Where the records below reach the line containing "the language you", start transcribing, and end with the line containing "Other changed files", exactly and with nothing else added.

(Extracted records)

========

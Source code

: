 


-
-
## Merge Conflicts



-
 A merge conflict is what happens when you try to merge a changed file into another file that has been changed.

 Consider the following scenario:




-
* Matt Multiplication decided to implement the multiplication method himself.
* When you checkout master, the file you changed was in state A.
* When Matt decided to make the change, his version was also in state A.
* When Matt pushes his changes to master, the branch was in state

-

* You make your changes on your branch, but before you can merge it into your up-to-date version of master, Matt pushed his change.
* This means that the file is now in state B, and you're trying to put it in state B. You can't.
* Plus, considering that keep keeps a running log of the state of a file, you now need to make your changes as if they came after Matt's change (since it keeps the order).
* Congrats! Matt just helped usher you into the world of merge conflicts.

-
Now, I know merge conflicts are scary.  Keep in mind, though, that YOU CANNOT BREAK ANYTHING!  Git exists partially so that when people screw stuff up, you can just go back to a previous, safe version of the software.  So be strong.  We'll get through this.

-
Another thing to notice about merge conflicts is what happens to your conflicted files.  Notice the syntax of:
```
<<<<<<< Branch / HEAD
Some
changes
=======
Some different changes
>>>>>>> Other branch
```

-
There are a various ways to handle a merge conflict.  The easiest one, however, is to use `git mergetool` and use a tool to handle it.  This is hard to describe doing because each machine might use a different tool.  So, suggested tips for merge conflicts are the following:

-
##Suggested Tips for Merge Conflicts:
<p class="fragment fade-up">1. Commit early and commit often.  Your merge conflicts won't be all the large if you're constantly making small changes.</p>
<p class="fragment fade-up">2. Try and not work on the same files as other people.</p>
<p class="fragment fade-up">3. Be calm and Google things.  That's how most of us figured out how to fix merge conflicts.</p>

========

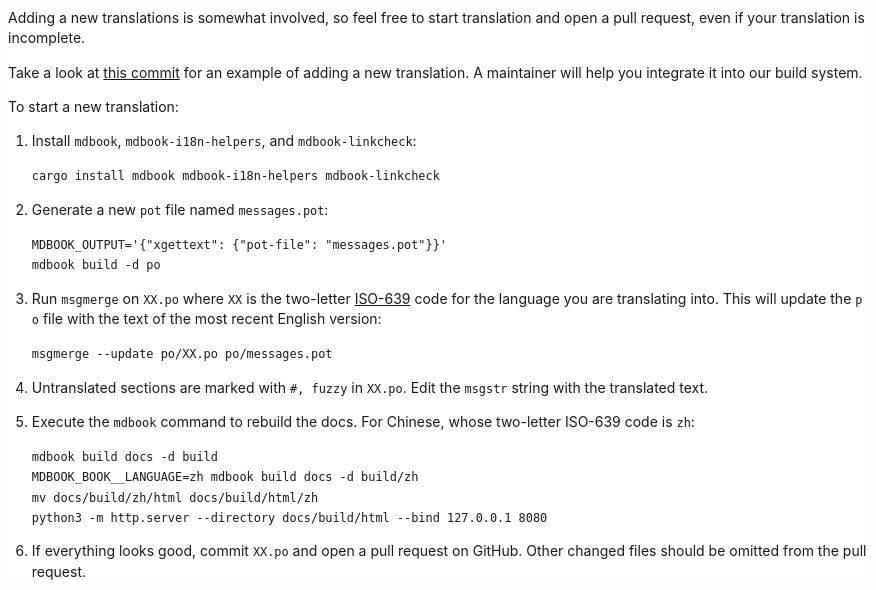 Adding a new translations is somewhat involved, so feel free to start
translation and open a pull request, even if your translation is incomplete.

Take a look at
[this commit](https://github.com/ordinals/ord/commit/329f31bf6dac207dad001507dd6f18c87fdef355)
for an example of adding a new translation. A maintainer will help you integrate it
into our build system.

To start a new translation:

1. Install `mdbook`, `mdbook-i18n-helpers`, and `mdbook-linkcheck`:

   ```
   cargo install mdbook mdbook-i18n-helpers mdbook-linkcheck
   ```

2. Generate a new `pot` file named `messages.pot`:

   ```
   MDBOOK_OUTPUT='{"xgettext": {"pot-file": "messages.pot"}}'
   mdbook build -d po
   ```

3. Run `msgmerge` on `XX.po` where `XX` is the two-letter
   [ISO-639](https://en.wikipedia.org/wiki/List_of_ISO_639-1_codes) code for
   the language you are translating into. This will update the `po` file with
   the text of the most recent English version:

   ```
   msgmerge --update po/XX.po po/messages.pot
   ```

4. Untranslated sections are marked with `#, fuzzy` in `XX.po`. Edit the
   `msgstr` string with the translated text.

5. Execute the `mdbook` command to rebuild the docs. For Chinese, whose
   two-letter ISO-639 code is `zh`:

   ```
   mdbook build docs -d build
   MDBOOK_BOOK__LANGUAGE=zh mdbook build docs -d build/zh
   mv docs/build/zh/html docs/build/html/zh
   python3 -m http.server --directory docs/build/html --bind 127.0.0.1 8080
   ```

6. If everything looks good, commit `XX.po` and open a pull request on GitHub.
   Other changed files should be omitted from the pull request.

========

-- ANSWER TO THIS TASK --
   the language you are translating into. This will update the `po` file with
   the text of the most recent English version:

   ```
   msgmerge --update po/XX.po po/messages.pot
   ```

4. Untranslated sections are marked with `#, fuzzy` in `XX.po`. Edit the
   `msgstr` string with the translated text.

5. Execute the `mdbook` command to rebuild the docs. For Chinese, whose
   two-letter ISO-639 code is `zh`:

   ```
   mdbook build docs -d build
   MDBOOK_BOOK__LANGUAGE=zh mdbook build docs -d build/zh
   mv docs/build/zh/html docs/build/html/zh
   python3 -m http.server --directory docs/build/html --bind 127.0.0.1 8080
   ```

6. If everything looks good, commit `XX.po` and open a pull request on GitHub.
   Other changed files should be omitted from the pull request.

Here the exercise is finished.